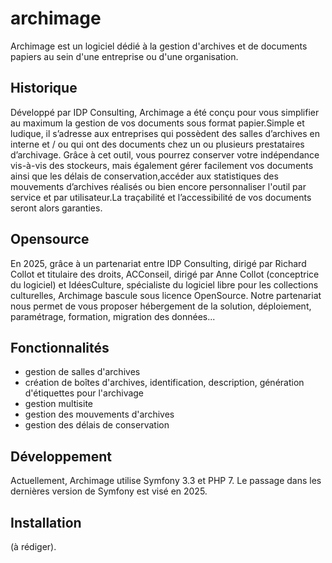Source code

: # archimage
Archimage est un logiciel dédié à la gestion d'archives et de documents papiers au sein d'une entreprise ou d'une organisation.

## Historique

Développé par IDP Consulting, Archimage a été conçu pour vous simplifier au maximum la gestion de vos documents sous format papier.Simple et ludique, il s’adresse aux entreprises qui possèdent des salles d’archives en interne et / ou qui ont des documents chez un ou plusieurs prestataires d’archivage.
Grâce à cet outil, vous pourrez conserver votre indépendance vis-à-vis des stockeurs, mais également gérer facilement vos documents ainsi que les délais de conservation,accéder aux statistiques des mouvements d’archives réalisés ou bien encore personnaliser l'outil par service et par utilisateur.La traçabilité et l’accessibilité de vos documents seront alors garanties.

## Opensource

En 2025, grâce à un partenariat entre IDP Consulting, dirigé par Richard Collot et titulaire des droits, ACConseil, dirigé par Anne Collot (conceptrice du logiciel) et IdéesCulture, spécialiste du logiciel libre pour les collections culturelles, Archimage bascule sous licence OpenSource. 
Notre partenariat nous permet de vous proposer hébergement de la solution, déploiement, paramétrage, formation, migration des données...

## Fonctionnalités
- gestion de salles d'archives
- création de boîtes d'archives, identification, description, génération d'étiquettes pour l'archivage
- gestion multisite
- gestion des mouvements d'archives
- gestion des délais de conservation

## Développement
Actuellement, Archimage utilise Symfony 3.3 et PHP 7. Le passage dans les dernières version de Symfony est visé en 2025.

## Installation

(à rédiger).

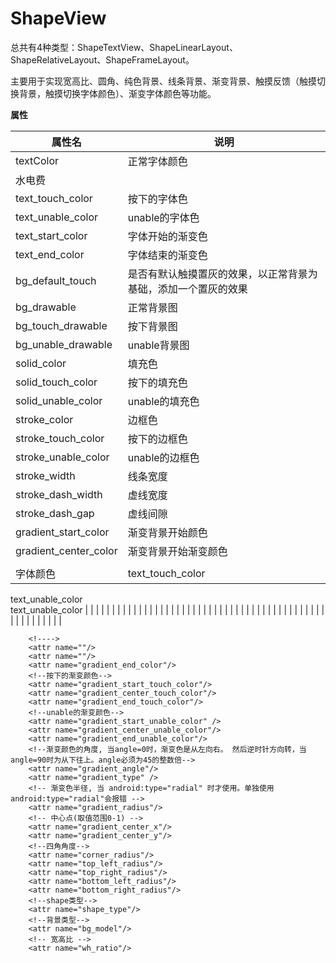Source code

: # ShapeView
总共有4种类型：ShapeTextView、ShapeLinearLayout、ShapeRelativeLayout、ShapeFrameLayout。

主要用于实现宽高比、圆角、纯色背景、线条背景、渐变背景、触摸反馈（触摸切换背景，触摸切换字体颜色）、渐变字体颜色等功能。

**属性**


| 属性名 | 说明 | 
| ------ | ------ | 
| textColor | 正常字体颜色  
水电费| 
| text_touch_color | 按下的字体色 | 
| text_unable_color | unable的字体色 | 
| text_start_color | 字体开始的渐变色 |  
| text_end_color | 字体结束的渐变色 |  
| bg_default_touch | 是否有默认触摸置灰的效果，以正常背景为基础，添加一个置灰的效果 |
| bg_drawable | 正常背景图 |
| bg_touch_drawable | 按下背景图 |
| bg_unable_drawable | unable背景图 | 
| solid_color | 填充色 |  
| solid_touch_color | 按下的填充色 |  
| solid_unable_color | unable的填充色 |  
| stroke_color | 边框色 | 
| stroke_touch_color | 按下的边框色 |  
| stroke_unable_color | unable的边框色 | 
| stroke_width | 线条宽度 |  
| stroke_dash_width | 虚线宽度 | 
| stroke_dash_gap | 虚线间隙 |  
| gradient_start_color | 渐变背景开始颜色 |
| gradient_center_color| 渐变背景开始渐变颜色 | 
|  |  | 
| 字体颜色 | text_touch_color  
text_unable_color  
text_unable_color | 
|  |  | 
|  |  | 
|  |  | 
|  |  | 
|  |  | 
|  |  | 
|  |  | 
|  |  | 
|  |  | 
|  |  | 
|  |  | 
|  |  | 
|  |  | 
|  |  | 
|  |  | 
|  |  | 
|  |  | 
|  |  | 

        <!---->
        <attr name=""/>
        <attr name=""/>
        <attr name="gradient_end_color"/>
        <!--按下的渐变颜色-->
        <attr name="gradient_start_touch_color"/>
        <attr name="gradient_center_touch_color"/>
        <attr name="gradient_end_touch_color"/>
        <!--unable的渐变颜色-->
        <attr name="gradient_start_unable_color" />
        <attr name="gradient_center_unable_color"/>
        <attr name="gradient_end_unable_color"/>
        <!--渐变颜色的角度, 当angle=0时，渐变色是从左向右。 然后逆时针方向转，当angle=90时为从下往上。angle必须为45的整数倍-->
        <attr name="gradient_angle"/>
        <attr name="gradient_type" />
        <!-- 渐变色半径, 当 android:type="radial" 时才使用。单独使用android:type="radial"会报错 -->
        <attr name="gradient_radius"/>
        <!-- 中心点(取值范围0-1) -->
        <attr name="gradient_center_x"/>
        <attr name="gradient_center_y"/>
        <!--四角角度-->
        <attr name="corner_radius"/>
        <attr name="top_left_radius"/>
        <attr name="top_right_radius"/>
        <attr name="bottom_left_radius"/>
        <attr name="bottom_right_radius"/>
        <!--shape类型-->
        <attr name="shape_type"/>
        <!--背景类型-->
        <attr name="bg_model"/>
        <!-- 宽高比 -->
        <attr name="wh_ratio"/>
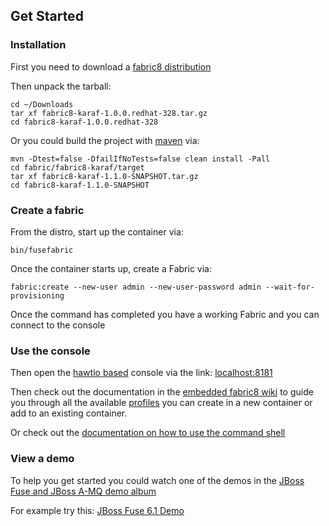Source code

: ## Get Started

### Installation

First you need to download a <a class="btn" href="https://repository.jboss.org/nexus/content/repositories/ea/io/fabric8/fabric8-karaf/1.0.0.redhat-328/fabric8-karaf-1.0.0.redhat-328.tar.gz">fabric8 distribution</a>

Then unpack the tarball:

    cd ~/Downloads
    tar xf fabric8-karaf-1.0.0.redhat-328.tar.gz
    cd fabric8-karaf-1.0.0.redhat-328

Or you could build the project with [maven](http://maven.apache.org/) via:

    mvn -Dtest=false -DfailIfNoTests=false clean install -Pall
    cd fabric/fabric8-karaf/target
    tar xf fabric8-karaf-1.1.0-SNAPSHOT.tar.gz
    cd fabric8-karaf-1.1.0-SNAPSHOT

### Create a fabric

From the distro, start up the container via:

    bin/fusefabric

Once the container starts up, create a Fabric via:

    fabric:create --new-user admin --new-user-password admin --wait-for-provisioning

Once the command has completed you have a working Fabric and you can connect to the console

### Use the console

Then open the [hawtio based](http://hawt.io/) console via the link: <a class="btn" href="http://localhost:8181/">localhost:8181</a>

Then check out the documentation in the [embedded fabric8 wiki](http://localhost:8181/hawtio/index.html#/wiki/branch/1.0/view/fabric/profiles) to guide you through all the available [profiles](#/site/book/doc/index.md?chapter=profiles_md) you can create in a new container or add to an existing container.

Or check out the [documentation on how to use the command shell](#/site/book/doc/index.md?chapter=agent_md)

### View a demo

To help you get started you could watch one of the demos in the  <a class="btn" href="https://vimeo.com/album/2635012">JBoss Fuse and JBoss A-MQ demo album</a>

For example try this: <a class="btn" href="https://vimeo.com/80625940">JBoss Fuse 6.1 Demo</a>
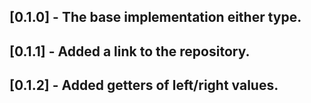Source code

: ## [0.1.0] - The base implementation either type.
## [0.1.1] - Added a link to the repository.
## [0.1.2] - Added getters of left/right values.
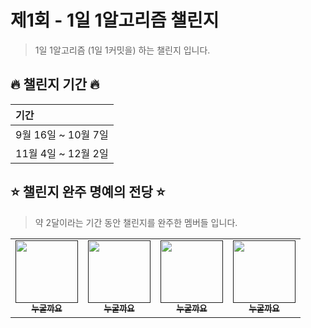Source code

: # 제1회 - 1일 1알고리즘 챌린지

> 1일 1알고리즘 (1일 1커밋을) 하는 챌린지 입니다.

## 🔥 챌린지 기간 🔥

| <b> 기간 </b>                         |
| :------------------------------------ |
| 9월 16일 ~ 10월 7일  |
| 11월 4일 ~ 12월 2일  |

## ⭐️ 챌린지 완주 명예의 전당 ⭐️

> 약 2달이라는 기간 동안 챌린지를 완주한 멤버들 입니다.

<table>
   <tr>
        <td align="center"><a href=""><img src="https://cdn-icons-png.flaticon.com/512/2732/2732700.png" width="100px;" alt=""/><br /><sub><b>누굴까요</b></sub></a></td>
        <td align="center"><a href=""><img src="https://cdn-icons-png.flaticon.com/512/2732/2732700.png" width="100px;" alt=""/><br /><sub><b>누굴까요</b></sub></a></td>
        <td align="center"><a href=""><img src="https://cdn-icons-png.flaticon.com/512/2732/2732700.png" width="100px;" alt=""/><br /><sub><b>누굴까요</b></sub></a></td>
        <td align="center"><a href=""><img src="https://cdn-icons-png.flaticon.com/512/2732/2732700.png" width="100px;" alt=""/><br /><sub><b>누굴까요</b></sub></a></td>
   </tr>
</table>
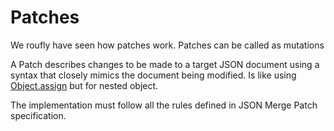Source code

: # Patches

We roufly have seen how patches work. Patches can be called as mutations

A Patch describes changes to be made to a target JSON document using a syntax that closely mimics the document being modified. Is like using [Object.assign](https://developer.mozilla.org/en-US/docs/Web/JavaScript/Reference/Global_Objects/Object/assign) but for nested object.

The implementation must follow all the rules defined in JSON Merge Patch specification.
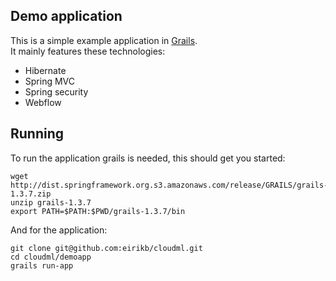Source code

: Demo application
-

This is a simple example application in [Grails](http://grails.org).  
It mainly features these technologies:  

* Hibernate
* Spring MVC
* Spring security
* Webflow

Running
-

To run the application grails is needed, this should get you started:  

    wget http://dist.springframework.org.s3.amazonaws.com/release/GRAILS/grails-1.3.7.zip
    unzip grails-1.3.7
    export PATH=$PATH:$PWD/grails-1.3.7/bin

And for the application:  

    git clone git@github.com:eirikb/cloudml.git
    cd cloudml/demoapp
    grails run-app
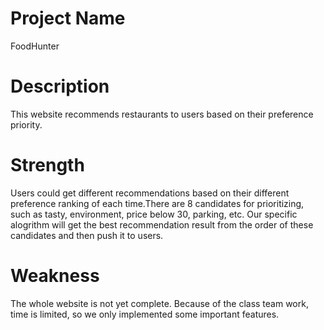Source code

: # Project Name
FoodHunter

# Description
This website recommends restaurants to users based on their preference priority.

# Strength
Users could get different recommendations based on their different preference ranking of each time.There are 8 candidates for prioritizing, such as tasty, environment, price below 30, parking, etc. Our specific alogrithm will get the best recommendation result from the order of these candidates and then push it to users.

# Weakness
The whole website is not yet complete. Because of the class team work, time is limited, so we only implemented some important features.
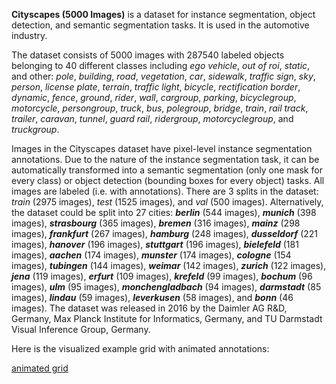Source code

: **Cityscapes (5000 Images)** is a dataset for instance segmentation, object detection, and semantic segmentation tasks. It is used in the automotive industry. 

The dataset consists of 5000 images with 287540 labeled objects belonging to 40 different classes including *ego vehicle*, *out of roi*, *static*, and other: *pole*, *building*, *road*, *vegetation*, *car*, *sidewalk*, *traffic sign*, *sky*, *person*, *license plate*, *terrain*, *traffic light*, *bicycle*, *rectification border*, *dynamic*, *fence*, *ground*, *rider*, *wall*, *cargroup*, *parking*, *bicyclegroup*, *motorcycle*, *persongroup*, *truck*, *bus*, *polegroup*, *bridge*, *train*, *rail track*, *trailer*, *caravan*, *tunnel*, *guard rail*, *ridergroup*, *motorcyclegroup*, and *truckgroup*.

Images in the Cityscapes dataset have pixel-level instance segmentation annotations. Due to the nature of the instance segmentation task, it can be automatically transformed into a semantic segmentation (only one mask for every class) or object detection (bounding boxes for every object) tasks. All images are labeled (i.e. with annotations). There are 3 splits in the dataset: *train* (2975 images), *test* (1525 images), and *val* (500 images). Alternatively, the dataset could be split into 27 cities: ***berlin*** (544 images), ***munich*** (398 images), ***strasbourg*** (365 images), ***bremen*** (316 images), ***mainz*** (298 images), ***frankfurt*** (267 images), ***hamburg*** (248 images), ***dusseldorf*** (221 images), ***hanover*** (196 images), ***stuttgart*** (196 images), ***bielefeld*** (181 images), ***aachen*** (174 images), ***munster*** (174 images), ***cologne*** (154 images), ***tubingen*** (144 images), ***weimar*** (142 images), ***zurich*** (122 images), ***jena*** (119 images), ***erfurt*** (109 images), ***krefeld*** (99 images), ***bochum*** (96 images), ***ulm*** (95 images), ***monchengladbach*** (94 images), ***darmstadt*** (85 images), ***lindau*** (59 images), ***leverkusen*** (58 images), and ***bonn*** (46 images). The dataset was released in 2016 by the Daimler AG R&D, Germany, Max Planck Institute for Informatics, Germany, and TU Darmstadt Visual Inference Group, Germany.

Here is the visualized example grid with animated annotations:

[animated grid](https://github.com/dataset-ninja/cityscapes/raw/main/visualizations/horizontal_grid.webm)
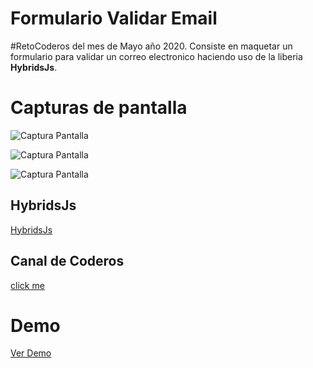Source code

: # Formulario Validar Email

#RetoCoderos del mes de Mayo año 2020. Consiste en maquetar un formulario para validar un correo electronico  haciendo uso de la liberia **HybridsJs**.

# Capturas de pantalla

![Captura Pantalla]()

![Captura Pantalla]()

![Captura Pantalla]()

## HybridsJs

[HybridsJs](https://hybrids.js.org)

## Canal de Coderos
[click me](https://www.youtube.com/channel/UCCWF25mcVP25_zQLyXzXu5g)

# Demo
[Ver Demo]()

WORK TO BE COMPLETED: When you reach the line holding "Once the container" in the records above, begin reproducing exactly, stop after the line holding "Then check out", and output nothing else.

PROBLEM SOLUTION:
Once the container starts up, create a Fabric via:

    fabric:create --new-user admin --new-user-password admin --wait-for-provisioning

Once the command has completed you have a working Fabric and you can connect to the console

### Use the console

Then open the [hawtio based](http://hawt.io/) console via the link: <a class="btn" href="http://localhost:8181/">localhost:8181</a>

Then check out the documentation in the [embedded fabric8 wiki](http://localhost:8181/hawtio/index.html#/wiki/branch/1.0/view/fabric/profiles) to guide you through all the available [profiles](#/site/book/doc/index.md?chapter=profiles_md) you can create in a new container or add to an existing container.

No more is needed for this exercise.